Collected data
════════════════════

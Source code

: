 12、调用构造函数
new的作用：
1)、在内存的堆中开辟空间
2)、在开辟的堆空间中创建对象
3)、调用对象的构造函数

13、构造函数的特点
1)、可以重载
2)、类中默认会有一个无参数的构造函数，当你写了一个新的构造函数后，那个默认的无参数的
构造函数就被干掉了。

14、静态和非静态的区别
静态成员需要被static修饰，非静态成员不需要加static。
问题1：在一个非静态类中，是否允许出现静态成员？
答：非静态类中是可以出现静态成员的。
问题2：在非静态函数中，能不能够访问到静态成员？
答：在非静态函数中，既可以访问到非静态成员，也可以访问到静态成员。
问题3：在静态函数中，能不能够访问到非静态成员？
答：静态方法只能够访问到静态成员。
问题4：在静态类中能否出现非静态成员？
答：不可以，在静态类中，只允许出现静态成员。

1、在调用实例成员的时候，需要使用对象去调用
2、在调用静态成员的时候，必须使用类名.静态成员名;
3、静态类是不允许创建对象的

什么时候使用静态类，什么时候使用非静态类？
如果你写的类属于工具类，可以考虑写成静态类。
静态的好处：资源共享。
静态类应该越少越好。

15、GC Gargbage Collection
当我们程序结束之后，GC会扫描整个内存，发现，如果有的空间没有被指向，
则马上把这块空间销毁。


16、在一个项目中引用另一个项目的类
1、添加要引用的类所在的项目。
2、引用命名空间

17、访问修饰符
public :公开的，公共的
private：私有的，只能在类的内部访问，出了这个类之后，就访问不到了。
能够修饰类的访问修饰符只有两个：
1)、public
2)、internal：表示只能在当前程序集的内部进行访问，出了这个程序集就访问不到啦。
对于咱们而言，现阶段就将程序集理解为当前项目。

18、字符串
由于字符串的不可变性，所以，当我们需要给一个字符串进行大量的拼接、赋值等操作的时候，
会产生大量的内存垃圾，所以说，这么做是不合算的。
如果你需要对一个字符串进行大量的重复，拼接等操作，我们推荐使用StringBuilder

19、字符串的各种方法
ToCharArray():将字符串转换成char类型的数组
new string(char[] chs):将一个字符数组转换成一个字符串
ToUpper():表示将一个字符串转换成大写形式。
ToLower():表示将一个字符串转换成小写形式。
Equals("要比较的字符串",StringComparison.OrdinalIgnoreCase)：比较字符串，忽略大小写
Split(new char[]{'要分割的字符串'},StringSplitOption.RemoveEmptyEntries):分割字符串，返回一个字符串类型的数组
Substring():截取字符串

════════════════════

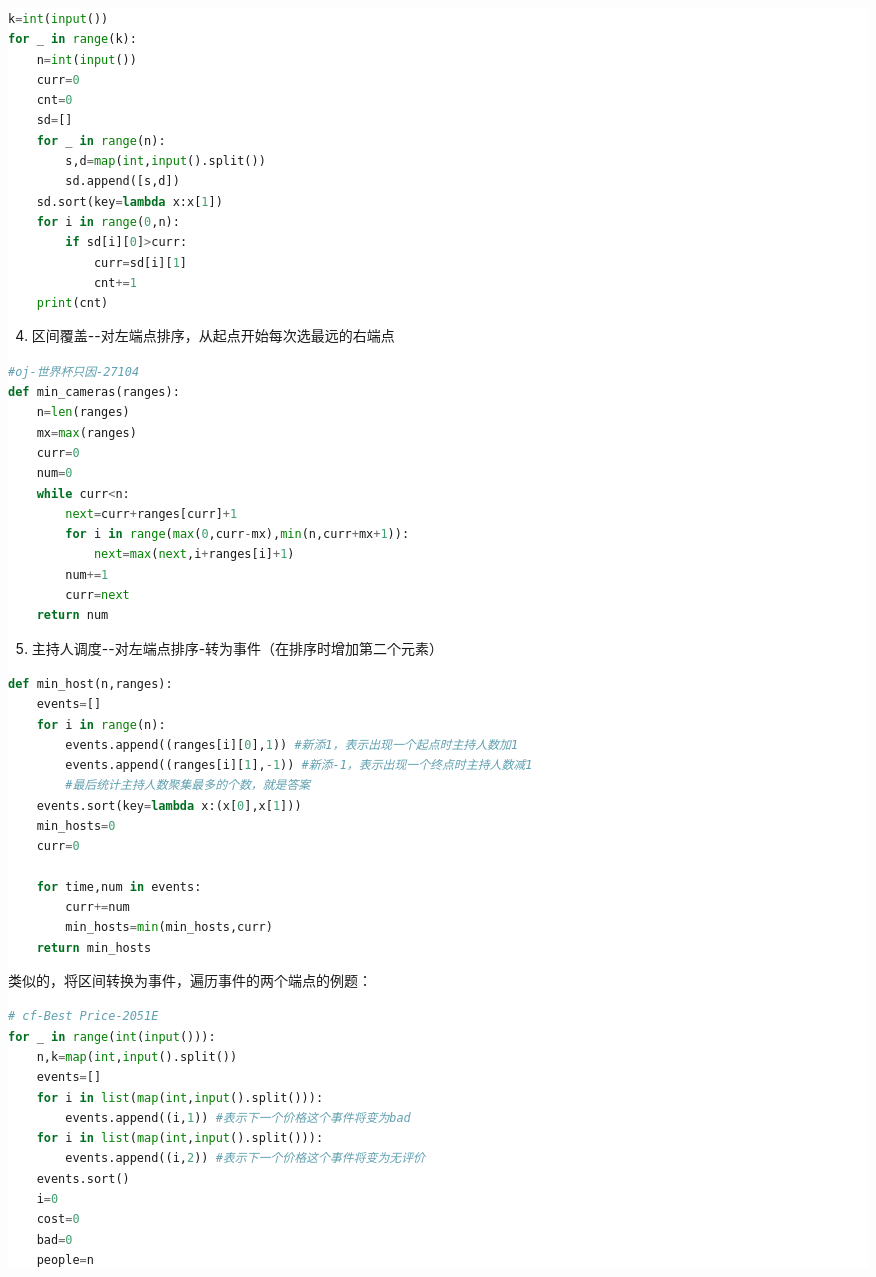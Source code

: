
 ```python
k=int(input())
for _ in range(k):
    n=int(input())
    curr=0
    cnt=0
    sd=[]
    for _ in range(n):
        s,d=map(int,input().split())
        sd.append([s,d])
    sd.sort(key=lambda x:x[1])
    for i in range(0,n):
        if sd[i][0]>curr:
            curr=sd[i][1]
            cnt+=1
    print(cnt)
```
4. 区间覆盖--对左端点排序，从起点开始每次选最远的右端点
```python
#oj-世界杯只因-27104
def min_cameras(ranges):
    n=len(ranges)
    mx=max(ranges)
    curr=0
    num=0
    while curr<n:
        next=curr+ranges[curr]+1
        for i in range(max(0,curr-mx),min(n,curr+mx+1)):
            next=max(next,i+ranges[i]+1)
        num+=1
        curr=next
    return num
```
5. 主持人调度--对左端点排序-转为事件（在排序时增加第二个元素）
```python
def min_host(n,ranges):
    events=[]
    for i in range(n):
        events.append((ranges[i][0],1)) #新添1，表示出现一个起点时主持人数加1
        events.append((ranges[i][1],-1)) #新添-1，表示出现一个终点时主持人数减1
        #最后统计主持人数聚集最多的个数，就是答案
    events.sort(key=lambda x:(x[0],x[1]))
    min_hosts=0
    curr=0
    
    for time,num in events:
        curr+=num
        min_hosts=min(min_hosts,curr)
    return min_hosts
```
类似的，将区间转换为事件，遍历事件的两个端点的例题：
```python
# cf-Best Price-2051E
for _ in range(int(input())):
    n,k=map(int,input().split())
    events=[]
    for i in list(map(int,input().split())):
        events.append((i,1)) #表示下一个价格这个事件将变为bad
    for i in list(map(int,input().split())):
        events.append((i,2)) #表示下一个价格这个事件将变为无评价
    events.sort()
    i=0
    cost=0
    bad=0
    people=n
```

════════════════════

Please state how many lines of the records hold the word "在非静态函数中", and write nothing but that number.

2